A GOP lawmaker took to the House floor to say Bloomberg risks the safety of his daughter by trying Khalid Sheikh Mohammed in NYC. Andrew Cohen on what the Timothy McVeigh trial teaches about bringing mass murder to court.
Echoing back from the government’s announcement last Friday that Khalid Sheikh Mohammed would be coming to New York City for a civilian trial was the sound of fierce public debate over whether the biggest murder case in American history would be held in Manhattan after all. Constitutionally speaking, how in the world can the most important terrorist America has captured since September 11, 2001, get an “impartial” trial blocks from where the Twin Towers fell?
Article III of the Constitution and the Sixth Amendment both tell us that federal criminal trials like Mohammed’s are to be held in the state and district “wherein the crime shall have been committed.” So New York (the location of the World Trade Center); Pennsylvania (where Flight 93 met its end), and; Virginia (where Flight 77 flew into the Pentagon) were the three options available to federal authorities. That they chose the Southern District of New York is no great surprise.

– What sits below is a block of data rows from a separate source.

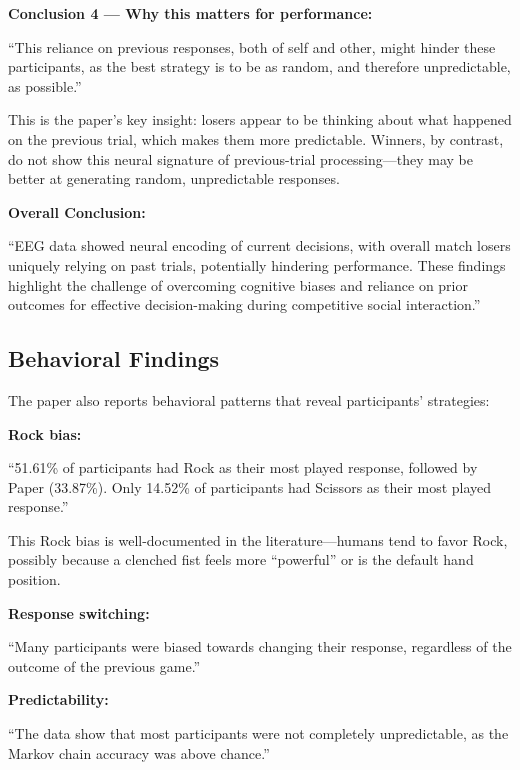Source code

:\documentclass[11pt,a4paper]{article}
\begin{document}
\textbf{Conclusion 4 --- Why this matters for performance:}
\begin{paperquote}
``This reliance on previous responses, both of self and other, might hinder these participants, as the best strategy is to be as random, and therefore unpredictable, as possible.''
\end{paperquote}

This is the paper's key insight: losers appear to be thinking about what happened on the previous trial, which makes them more predictable. Winners, by contrast, do not show this neural signature of previous-trial processing---they may be better at generating random, unpredictable responses.

\textbf{Overall Conclusion:}
\begin{paperquote}
``EEG data showed neural encoding of current decisions, with overall match losers uniquely relying on past trials, potentially hindering performance. These findings highlight the challenge of overcoming cognitive biases and reliance on prior outcomes for effective decision-making during competitive social interaction.''
\end{paperquote}

\subsection{Behavioral Findings}
\label{subsec:behavioral_findings}

The paper also reports behavioral patterns that reveal participants' strategies:

\textbf{Rock bias:}
\begin{paperquote}
``51.61\% of participants had Rock as their most played response, followed by Paper (33.87\%). Only 14.52\% of participants had Scissors as their most played response.''
\end{paperquote}

This Rock bias is well-documented in the literature---humans tend to favor Rock, possibly because a clenched fist feels more ``powerful'' or is the default hand position.

\textbf{Response switching:}
\begin{paperquote}
``Many participants were biased towards changing their response, regardless of the outcome of the previous game.''
\end{paperquote}

\textbf{Predictability:}
\begin{paperquote}
``The data show that most participants were not completely unpredictable, as the Markov chain accuracy was above chance.''
\end{paperquote}
\end{document}
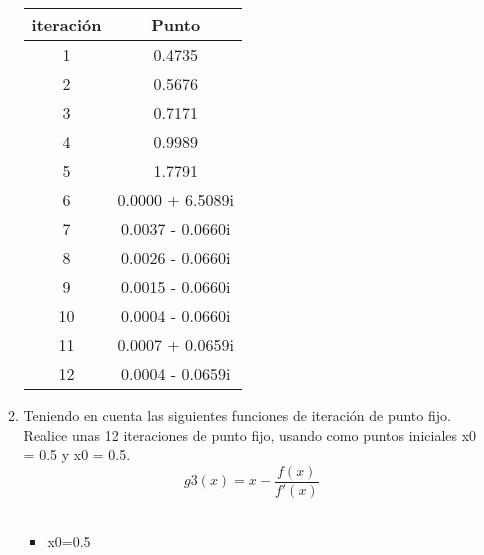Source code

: \documentclass{udpreport}
\begin{document}
\begin{enumerate}
\begin{enumerate}
\begin{table}[H]
\begin{tabular} { |c|c|}
        \hline
        iteración  &  Punto\\
        \hline
        1 &  0.4735       \\
         \hline
        2 &   0.5676     \\
         \hline
        3 &  0.7171
       \\
         \hline
        4 &   0.9989     \\
         \hline
        5 & 1.7791        \\
         \hline
        6 &  0.0000 + 6.5089i      \\
         \hline
        7 &   0.0037 - 0.0660i       \\
         \hline
        8 &     0.0026 - 0.0660i   \\
         \hline
        9 &   0.0015 - 0.0660i       \\
         \hline
        10 &    0.0004 - 0.0660i      \\
         \hline
        11 &    0.0007 + 0.0659i \\
         \hline
        12 &   0.0004 - 0.0659i       \\
        \hline
        
        \end{tabular}
        
    \end{table}
 \vspace{3cm}   
 \item Teniendo en cuenta las siguientes funciones de iteración de punto fijo.  Realice unas 12 iteraciones de punto fijo, usando como puntos iniciales x0 = 0.5 y x0 = 0.5.\\   
 
 \begin{equation}
 g3(x) = x-\frac{f(x)}
{f'(x)}
\end{equation}
\\
 \begin{itemize}
\item x0=0.5
\end{itemize}

\begin{table}[H]
    \centering
        \begin{tabular} { |c|c|}
        

\end{tabular}
\end{table}
\end{enumerate}
\end{enumerate}
\end{document}
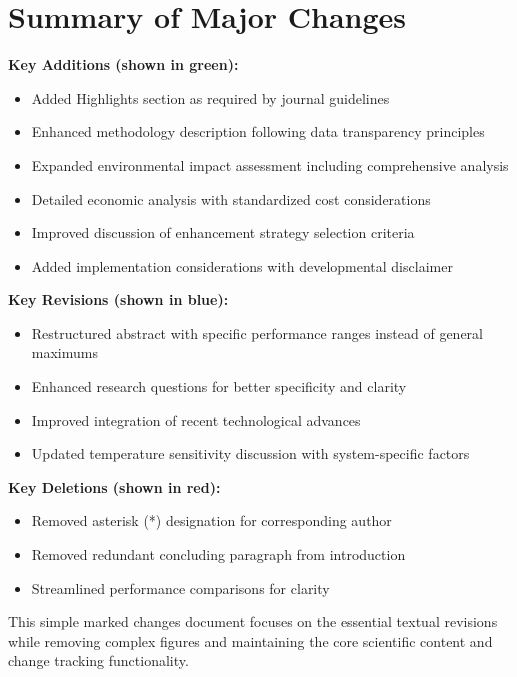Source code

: \documentclass[12pt,a4paper]{article}
\begin{document}
\clearpage

\section*{Summary of Major Changes}

\textbf{Key Additions (shown in green):}
\begin{itemize}
\item Added Highlights section as required by journal guidelines
\item Enhanced methodology description following data transparency principles
\item Expanded environmental impact assessment including comprehensive analysis
\item Detailed economic analysis with standardized cost considerations
\item Improved discussion of enhancement strategy selection criteria
\item Added implementation considerations with developmental disclaimer
\end{itemize}

\textbf{Key Revisions (shown in blue):}
\begin{itemize}
\item Restructured abstract with specific performance ranges instead of general maximums
\item Enhanced research questions for better specificity and clarity
\item Improved integration of recent technological advances
\item Updated temperature sensitivity discussion with system-specific factors
\end{itemize}

\textbf{Key Deletions (shown in red):}
\begin{itemize}
\item Removed asterisk (*) designation for corresponding author
\item Removed redundant concluding paragraph from introduction
\item Streamlined performance comparisons for clarity
\end{itemize}

This simple marked changes document focuses on the essential textual revisions while removing complex figures and maintaining the core scientific content and change tracking functionality.



\end{document}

By the time the indictment comes out, no one in history will have ever faced as many murder counts relating to the most televised mass death in the history of the world.
It would be great if that ended the discussion. But the law is rarely that simple. The Supreme Court has long held that the due process clause of the Fifth Amendment, which guarantees fundamental fairness at trial, can trump the trial locations provided for by the Sixth Amendment and Article III. And the justice system has created “change of venue” motions for cases, like this one, where the conflict between the government’s interest in seeing trials where crimes occur and a defendant’s interest in not getting railroaded by a community.
Unless Mohammed represents himself—he tried to during his tribunal case down at Guantanamo Bay, Cuba—we almost certainly will see a “change of venue” request by the attorneys selected to represent the man the New York tabloids had long labeled the Face of Evil. These lawyers will be able to point to millions of pieces of evidence suggesting that pre-trial prejudice, bias, and prejudgment against Mohammed is persistent, profound, and almost primal in its nature. It’s been a long time since a country went to war over a crime but America launched two wars in the wake of Mohammed’s alleged crime.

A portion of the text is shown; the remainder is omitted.